Work task:
Repeat every record below exactly, omitting any pictures.

+ + +

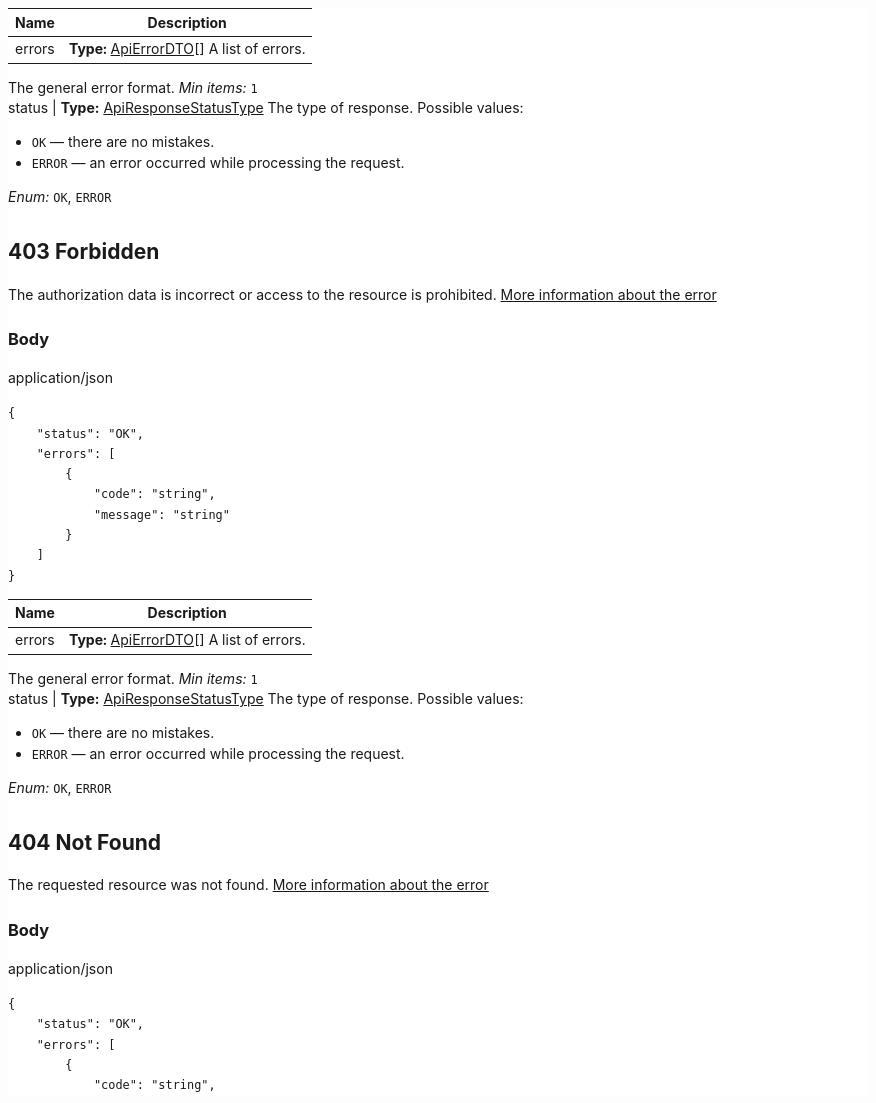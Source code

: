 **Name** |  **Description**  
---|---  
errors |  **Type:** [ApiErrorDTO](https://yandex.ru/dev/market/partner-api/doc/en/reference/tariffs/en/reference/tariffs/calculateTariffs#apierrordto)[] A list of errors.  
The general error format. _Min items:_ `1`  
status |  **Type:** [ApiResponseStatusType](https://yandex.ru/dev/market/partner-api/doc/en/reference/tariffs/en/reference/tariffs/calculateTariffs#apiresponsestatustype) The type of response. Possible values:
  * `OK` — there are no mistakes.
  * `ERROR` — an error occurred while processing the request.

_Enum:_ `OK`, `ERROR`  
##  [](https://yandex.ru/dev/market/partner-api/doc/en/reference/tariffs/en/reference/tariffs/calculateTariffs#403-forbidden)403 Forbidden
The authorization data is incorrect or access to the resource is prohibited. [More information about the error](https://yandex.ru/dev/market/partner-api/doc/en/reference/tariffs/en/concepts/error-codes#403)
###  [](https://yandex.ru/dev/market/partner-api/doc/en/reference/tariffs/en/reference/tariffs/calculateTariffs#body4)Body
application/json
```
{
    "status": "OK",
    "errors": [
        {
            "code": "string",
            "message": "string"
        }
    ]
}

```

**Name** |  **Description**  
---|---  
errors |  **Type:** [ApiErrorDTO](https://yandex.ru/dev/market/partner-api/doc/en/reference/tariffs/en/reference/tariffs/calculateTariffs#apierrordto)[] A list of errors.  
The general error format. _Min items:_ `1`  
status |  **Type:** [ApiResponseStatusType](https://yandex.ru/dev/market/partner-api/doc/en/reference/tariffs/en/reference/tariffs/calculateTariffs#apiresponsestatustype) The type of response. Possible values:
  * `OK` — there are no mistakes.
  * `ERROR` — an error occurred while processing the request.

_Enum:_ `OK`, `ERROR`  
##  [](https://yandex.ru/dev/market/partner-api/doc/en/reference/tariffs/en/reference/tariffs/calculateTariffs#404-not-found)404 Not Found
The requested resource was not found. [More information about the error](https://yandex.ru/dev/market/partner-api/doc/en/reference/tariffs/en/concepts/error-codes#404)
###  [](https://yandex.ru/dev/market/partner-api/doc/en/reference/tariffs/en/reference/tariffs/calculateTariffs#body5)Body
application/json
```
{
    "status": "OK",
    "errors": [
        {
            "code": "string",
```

+ + +

Task response:
Source code

: **Name** |  **Description**  
---|---  
errors |  **Type:** [ApiErrorDTO](https://yandex.ru/dev/market/partner-api/doc/en/reference/tariffs/en/reference/tariffs/calculateTariffs#apierrordto)[] A list of errors.  
The general error format. _Min items:_ `1`  
status |  **Type:** [ApiResponseStatusType](https://yandex.ru/dev/market/partner-api/doc/en/reference/tariffs/en/reference/tariffs/calculateTariffs#apiresponsestatustype) The type of response. Possible values:
  * `OK` — there are no mistakes.
  * `ERROR` — an error occurred while processing the request.

_Enum:_ `OK`, `ERROR`  
##  [](https://yandex.ru/dev/market/partner-api/doc/en/reference/tariffs/en/reference/tariffs/calculateTariffs#403-forbidden)403 Forbidden
The authorization data is incorrect or access to the resource is prohibited. [More information about the error](https://yandex.ru/dev/market/partner-api/doc/en/reference/tariffs/en/concepts/error-codes#403)
###  [](https://yandex.ru/dev/market/partner-api/doc/en/reference/tariffs/en/reference/tariffs/calculateTariffs#body4)Body
application/json
```
{
    "status": "OK",
    "errors": [
        {
            "code": "string",
            "message": "string"
        }
    ]
}

```

**Name** |  **Description**  
---|---  
errors |  **Type:** [ApiErrorDTO](https://yandex.ru/dev/market/partner-api/doc/en/reference/tariffs/en/reference/tariffs/calculateTariffs#apierrordto)[] A list of errors.  
The general error format. _Min items:_ `1`  
status |  **Type:** [ApiResponseStatusType](https://yandex.ru/dev/market/partner-api/doc/en/reference/tariffs/en/reference/tariffs/calculateTariffs#apiresponsestatustype) The type of response. Possible values:
  * `OK` — there are no mistakes.
  * `ERROR` — an error occurred while processing the request.

_Enum:_ `OK`, `ERROR`  
##  [](https://yandex.ru/dev/market/partner-api/doc/en/reference/tariffs/en/reference/tariffs/calculateTariffs#404-not-found)404 Not Found
The requested resource was not found. [More information about the error](https://yandex.ru/dev/market/partner-api/doc/en/reference/tariffs/en/concepts/error-codes#404)
###  [](https://yandex.ru/dev/market/partner-api/doc/en/reference/tariffs/en/reference/tariffs/calculateTariffs#body5)Body
application/json
```
{
    "status": "OK",
    "errors": [
        {
            "code": "string",
```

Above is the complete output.